A formative graduate school experience
Continuing in optics and image processing at MIT EECS, Susie
Wee joined the lab of the late Prof. Bill Schreiber as his last
PhD student and later she found out she was his first female
PhD graduate. She notes that it was a great experience
working with Prof. Schreiber, who “always just treated me like
all the others.” She particularly appreciated the fact that Prof.
Schreiber had returned to his lab from retirement to continue
work that aimed at practical application. She notes: “I loved
that he was not only advancing theory but he was also making
leading edge practical systems. Over his career he made black
and white television into color television, black and white printing into color printing, and standard definition television into
high definition television. He was heavily involved with industry
and with government policy, making sure that things went in
the right direction, really looking at the broader issues at play.”
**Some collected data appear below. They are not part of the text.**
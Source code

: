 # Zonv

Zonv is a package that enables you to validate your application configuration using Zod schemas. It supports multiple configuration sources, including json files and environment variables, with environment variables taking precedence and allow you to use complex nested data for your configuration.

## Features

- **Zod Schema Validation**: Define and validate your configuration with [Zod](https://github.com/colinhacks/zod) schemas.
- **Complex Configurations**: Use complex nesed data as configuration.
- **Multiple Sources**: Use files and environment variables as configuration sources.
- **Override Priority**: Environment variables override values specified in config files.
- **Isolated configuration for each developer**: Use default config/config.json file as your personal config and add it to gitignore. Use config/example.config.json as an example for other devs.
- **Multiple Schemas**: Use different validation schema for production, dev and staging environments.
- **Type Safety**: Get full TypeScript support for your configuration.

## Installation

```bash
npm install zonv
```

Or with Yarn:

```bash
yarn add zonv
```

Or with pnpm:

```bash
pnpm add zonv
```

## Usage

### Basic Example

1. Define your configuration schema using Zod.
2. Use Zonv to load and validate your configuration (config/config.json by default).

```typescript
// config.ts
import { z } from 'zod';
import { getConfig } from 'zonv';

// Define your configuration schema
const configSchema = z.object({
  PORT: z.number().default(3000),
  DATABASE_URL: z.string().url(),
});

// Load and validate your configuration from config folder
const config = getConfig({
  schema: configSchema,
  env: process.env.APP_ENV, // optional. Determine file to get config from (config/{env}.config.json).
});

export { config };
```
Susie Wee and Mike Polley (’89, SM ’90, PhD ‘96) were Prof.
Schreiber’s last two PhD students, and they studied closely
with their now spouses John Apostolopoulos (’89, SM 91,
MIT EECS Connector — Spring 2013
63
Alumni Features
PhD ’96) and Rajni Aggarwal (’89, SM ’90, PhD ‘96). Susie and
Mike worked together on the technology aspects of a joint
project on a new approach to building a high-definition
television (HDTV) system. Susie designed the source code and
Mike designed the channel coder. John worked on the MIT
Grand Alliance HDTV system for Prof. Jae Lim. It was impressive to her that many of Prof. Schreiber’s earlier students were
designing and building the prototype HDTV systems in different
companies — before the standards were established.
She also liked the fact that because Prof. Schreiber was
retired, she was sharing the lab with Professors Jae Lim and
Al Oppenheim and their students. “It was really great to have
so many colleagues to know and work with,” she notes.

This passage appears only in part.